▶ _WHAT YOU NEED TO DO_
Go over the records and copy every line with the string "xAirx".

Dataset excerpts
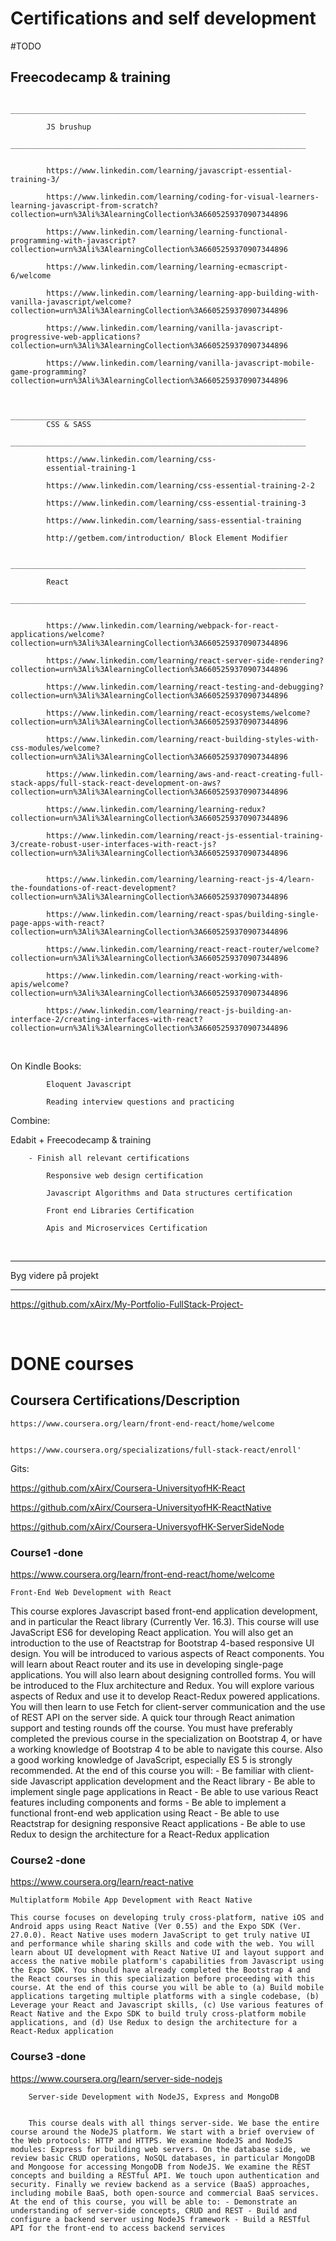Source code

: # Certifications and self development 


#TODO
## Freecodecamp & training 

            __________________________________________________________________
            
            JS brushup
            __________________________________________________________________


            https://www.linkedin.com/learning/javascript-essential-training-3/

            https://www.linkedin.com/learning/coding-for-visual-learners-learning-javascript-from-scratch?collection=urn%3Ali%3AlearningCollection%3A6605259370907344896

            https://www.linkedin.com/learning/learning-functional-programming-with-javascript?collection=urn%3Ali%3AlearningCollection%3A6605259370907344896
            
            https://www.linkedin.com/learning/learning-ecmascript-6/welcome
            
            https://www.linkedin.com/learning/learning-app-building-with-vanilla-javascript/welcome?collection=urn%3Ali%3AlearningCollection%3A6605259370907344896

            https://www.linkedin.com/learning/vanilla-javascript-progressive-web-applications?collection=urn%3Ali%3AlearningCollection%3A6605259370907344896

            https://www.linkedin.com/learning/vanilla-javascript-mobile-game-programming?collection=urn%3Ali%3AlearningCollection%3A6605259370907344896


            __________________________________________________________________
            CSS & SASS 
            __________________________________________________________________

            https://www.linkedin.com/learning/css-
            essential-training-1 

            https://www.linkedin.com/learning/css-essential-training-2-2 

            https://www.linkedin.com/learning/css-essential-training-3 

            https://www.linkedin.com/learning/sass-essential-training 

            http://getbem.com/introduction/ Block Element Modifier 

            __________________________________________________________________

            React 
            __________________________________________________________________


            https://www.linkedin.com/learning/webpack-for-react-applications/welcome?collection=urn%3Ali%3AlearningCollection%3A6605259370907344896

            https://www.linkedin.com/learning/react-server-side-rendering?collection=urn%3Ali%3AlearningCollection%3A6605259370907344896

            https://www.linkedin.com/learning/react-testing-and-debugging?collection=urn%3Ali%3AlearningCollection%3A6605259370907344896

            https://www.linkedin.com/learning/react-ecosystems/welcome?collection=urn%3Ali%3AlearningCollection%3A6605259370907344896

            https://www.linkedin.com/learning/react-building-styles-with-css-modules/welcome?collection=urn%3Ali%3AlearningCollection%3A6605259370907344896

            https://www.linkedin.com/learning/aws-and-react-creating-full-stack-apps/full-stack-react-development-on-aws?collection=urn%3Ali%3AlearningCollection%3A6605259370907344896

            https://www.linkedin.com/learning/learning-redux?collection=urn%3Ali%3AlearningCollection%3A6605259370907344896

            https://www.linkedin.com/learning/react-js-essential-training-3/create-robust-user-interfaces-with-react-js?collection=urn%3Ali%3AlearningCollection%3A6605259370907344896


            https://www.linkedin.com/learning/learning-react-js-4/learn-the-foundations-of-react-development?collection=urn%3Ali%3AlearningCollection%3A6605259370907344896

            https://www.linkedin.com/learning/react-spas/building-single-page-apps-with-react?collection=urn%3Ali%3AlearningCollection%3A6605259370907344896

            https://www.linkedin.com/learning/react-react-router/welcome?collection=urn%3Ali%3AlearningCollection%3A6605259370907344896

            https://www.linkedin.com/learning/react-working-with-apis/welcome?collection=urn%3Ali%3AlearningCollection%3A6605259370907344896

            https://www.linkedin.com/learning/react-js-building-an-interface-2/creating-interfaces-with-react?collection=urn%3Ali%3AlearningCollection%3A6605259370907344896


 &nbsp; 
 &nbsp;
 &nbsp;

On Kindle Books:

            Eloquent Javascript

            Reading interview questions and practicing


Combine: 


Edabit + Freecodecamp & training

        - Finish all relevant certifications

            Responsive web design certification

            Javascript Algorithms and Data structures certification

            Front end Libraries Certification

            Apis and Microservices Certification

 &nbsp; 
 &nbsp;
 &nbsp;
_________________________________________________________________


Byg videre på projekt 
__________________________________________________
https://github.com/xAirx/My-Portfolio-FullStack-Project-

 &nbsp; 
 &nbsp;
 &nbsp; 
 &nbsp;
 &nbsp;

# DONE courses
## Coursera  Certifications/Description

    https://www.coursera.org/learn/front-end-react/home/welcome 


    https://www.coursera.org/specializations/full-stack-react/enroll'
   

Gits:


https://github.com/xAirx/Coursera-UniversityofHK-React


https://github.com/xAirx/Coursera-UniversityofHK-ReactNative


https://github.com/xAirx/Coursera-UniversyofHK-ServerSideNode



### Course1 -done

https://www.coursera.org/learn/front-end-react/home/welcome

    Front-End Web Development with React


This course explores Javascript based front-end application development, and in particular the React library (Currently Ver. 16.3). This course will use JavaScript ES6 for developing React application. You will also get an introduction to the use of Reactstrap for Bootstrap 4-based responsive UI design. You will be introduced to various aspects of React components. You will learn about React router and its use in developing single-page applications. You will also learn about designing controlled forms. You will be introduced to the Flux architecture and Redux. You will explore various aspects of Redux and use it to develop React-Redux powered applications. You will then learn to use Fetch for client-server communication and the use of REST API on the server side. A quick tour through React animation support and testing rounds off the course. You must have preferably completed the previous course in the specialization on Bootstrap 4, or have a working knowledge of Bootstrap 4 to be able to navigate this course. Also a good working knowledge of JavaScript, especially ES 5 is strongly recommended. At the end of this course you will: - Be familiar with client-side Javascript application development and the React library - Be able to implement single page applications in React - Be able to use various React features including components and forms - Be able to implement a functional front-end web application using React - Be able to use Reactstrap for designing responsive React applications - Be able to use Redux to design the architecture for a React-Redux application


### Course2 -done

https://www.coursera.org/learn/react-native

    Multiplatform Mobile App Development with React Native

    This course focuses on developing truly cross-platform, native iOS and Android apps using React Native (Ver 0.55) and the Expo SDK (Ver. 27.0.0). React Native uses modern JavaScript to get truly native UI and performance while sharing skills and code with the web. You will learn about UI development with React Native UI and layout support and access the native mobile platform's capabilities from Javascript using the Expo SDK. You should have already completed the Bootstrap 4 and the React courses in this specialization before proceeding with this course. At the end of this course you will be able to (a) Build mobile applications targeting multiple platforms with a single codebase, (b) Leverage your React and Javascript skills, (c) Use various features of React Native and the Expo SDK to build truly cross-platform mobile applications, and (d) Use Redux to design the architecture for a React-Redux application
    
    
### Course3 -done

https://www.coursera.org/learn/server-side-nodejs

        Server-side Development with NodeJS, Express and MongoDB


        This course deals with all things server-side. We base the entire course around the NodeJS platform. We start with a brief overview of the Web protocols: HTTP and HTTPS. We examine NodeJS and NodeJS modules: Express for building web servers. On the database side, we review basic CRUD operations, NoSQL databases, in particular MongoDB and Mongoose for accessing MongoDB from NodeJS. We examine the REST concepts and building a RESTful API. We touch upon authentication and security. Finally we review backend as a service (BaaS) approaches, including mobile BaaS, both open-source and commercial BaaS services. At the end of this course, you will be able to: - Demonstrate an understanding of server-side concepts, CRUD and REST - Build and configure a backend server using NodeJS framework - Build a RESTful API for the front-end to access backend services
==
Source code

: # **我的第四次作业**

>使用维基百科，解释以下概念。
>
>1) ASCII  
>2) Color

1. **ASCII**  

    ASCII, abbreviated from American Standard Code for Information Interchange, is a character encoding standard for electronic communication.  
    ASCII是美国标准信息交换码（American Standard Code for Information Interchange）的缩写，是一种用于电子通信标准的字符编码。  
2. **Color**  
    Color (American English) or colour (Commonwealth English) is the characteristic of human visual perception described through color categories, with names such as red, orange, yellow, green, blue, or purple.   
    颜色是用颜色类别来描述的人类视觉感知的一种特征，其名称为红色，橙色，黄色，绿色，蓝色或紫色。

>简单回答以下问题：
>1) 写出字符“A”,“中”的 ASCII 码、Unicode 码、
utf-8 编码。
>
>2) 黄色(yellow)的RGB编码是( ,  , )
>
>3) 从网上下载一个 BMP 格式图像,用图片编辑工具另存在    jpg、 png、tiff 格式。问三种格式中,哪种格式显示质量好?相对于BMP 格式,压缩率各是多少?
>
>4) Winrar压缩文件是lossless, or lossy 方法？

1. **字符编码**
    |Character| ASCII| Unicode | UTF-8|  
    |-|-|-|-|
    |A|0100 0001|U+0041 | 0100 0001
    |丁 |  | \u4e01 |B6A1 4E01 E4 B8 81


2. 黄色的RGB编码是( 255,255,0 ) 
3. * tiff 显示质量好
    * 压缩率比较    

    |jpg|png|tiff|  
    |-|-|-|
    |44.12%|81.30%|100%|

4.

▶ _FINAL ANSWER_
https://github.com/xAirx/My-Portfolio-FullStack-Project-
https://github.com/xAirx/Coursera-UniversityofHK-React
https://github.com/xAirx/Coursera-UniversityofHK-ReactNative
https://github.com/xAirx/Coursera-UniversyofHK-ServerSideNode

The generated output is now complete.